Net cash payable: ₹5,000 (SGST), with ₹5,000 CGST credit carried forward — a classic head-mismatch outcome.
Related Tools
- GST Calculator — add or remove GST with the CGST/SGST/IGST split
- GST Return Due Dates — GSTR-1, GSTR-3B, QRMP, and annual deadlines
- GST Late Fee Calculator — late fee for a delayed return
- GST Interest Calculator — interest on delayed tax payment
Building your GSTR-3B from invoices?
Pull every purchase and sales invoice into one Excel sheet — upload the PDFs and extract GSTIN, tax, and totals automatically, then total your ITC and liability.
Convert to ExcelFrequently Asked Questions
What is the order of set-off for GST input tax credit?

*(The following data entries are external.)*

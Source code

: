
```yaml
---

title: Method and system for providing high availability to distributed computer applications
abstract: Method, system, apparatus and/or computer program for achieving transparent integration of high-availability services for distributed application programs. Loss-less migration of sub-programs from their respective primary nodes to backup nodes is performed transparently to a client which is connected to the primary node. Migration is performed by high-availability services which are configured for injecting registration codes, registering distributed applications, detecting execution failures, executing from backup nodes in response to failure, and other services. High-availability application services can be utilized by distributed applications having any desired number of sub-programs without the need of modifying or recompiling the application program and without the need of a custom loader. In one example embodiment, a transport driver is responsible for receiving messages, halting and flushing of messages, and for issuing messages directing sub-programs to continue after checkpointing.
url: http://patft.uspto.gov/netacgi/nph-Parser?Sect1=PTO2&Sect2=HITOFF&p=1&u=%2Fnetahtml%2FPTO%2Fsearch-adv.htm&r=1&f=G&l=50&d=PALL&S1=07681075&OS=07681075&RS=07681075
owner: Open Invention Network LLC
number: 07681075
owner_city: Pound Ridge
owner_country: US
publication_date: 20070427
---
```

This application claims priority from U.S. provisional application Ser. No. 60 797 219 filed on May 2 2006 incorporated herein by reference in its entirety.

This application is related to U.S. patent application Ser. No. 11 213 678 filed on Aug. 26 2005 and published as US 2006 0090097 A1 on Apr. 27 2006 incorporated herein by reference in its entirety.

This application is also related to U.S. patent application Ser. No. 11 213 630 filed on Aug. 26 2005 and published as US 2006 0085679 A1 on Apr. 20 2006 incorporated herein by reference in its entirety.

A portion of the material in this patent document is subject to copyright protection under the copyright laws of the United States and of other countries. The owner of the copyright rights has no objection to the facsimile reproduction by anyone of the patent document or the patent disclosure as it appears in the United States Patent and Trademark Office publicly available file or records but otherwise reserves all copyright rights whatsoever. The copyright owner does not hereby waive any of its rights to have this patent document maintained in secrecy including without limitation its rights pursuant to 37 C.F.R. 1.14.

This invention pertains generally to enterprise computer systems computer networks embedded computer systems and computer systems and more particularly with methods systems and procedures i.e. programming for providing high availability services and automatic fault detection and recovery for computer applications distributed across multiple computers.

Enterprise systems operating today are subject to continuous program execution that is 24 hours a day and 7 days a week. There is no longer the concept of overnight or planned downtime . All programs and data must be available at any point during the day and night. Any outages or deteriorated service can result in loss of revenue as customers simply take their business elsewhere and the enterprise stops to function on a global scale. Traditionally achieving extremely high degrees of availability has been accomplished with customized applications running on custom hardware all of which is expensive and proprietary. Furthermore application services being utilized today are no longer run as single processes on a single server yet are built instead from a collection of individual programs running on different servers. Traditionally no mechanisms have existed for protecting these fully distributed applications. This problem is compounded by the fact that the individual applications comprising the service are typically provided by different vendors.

IGST credit is used first — against IGST, then CGST and SGST in any order — and must be fully exhausted before CGST or SGST credit is touched (Section 49A with Rule 88A). CGST credit then pays CGST, then IGST. SGST/UTGST credit pays SGST, then IGST. CGST can never pay SGST and SGST can never pay CGST.
Can CGST credit be used to pay SGST liability?
No. CGST credit only pays CGST and then IGST — never SGST or UTGST. SGST credit likewise never pays CGST. This cross-utilisation bar is why cash can be due under one head while credit builds under another.
Why do I pay GST in cash even though I have unused ITC?
Credit is head-restricted. If your SGST liability is high but you mostly hold CGST credit, that CGST credit cannot pay the SGST, so SGST is paid in cash while the CGST credit carries forward. Splitting IGST credit sensibly between CGST and SGST can reduce the mismatch.
How is net GST payable calculated in GSTR-3B?
For each head, net cash = output liability minus ITC set off in the legal order. IGST credit applies first, then CGST and SGST within their heads and to IGST. Whatever remains is paid in cash through the electronic cash ledger; unused credit carries forward.
Can I choose how to split IGST credit between CGST and SGST?
Yes. Once IGST liability is covered, Rule 88A lets you apply IGST credit to CGST and SGST in any proportion. A sensible split can avoid stranding credit and reduce cash paid. The only hard rule is that IGST credit must be fully used before CGST or SGST credit.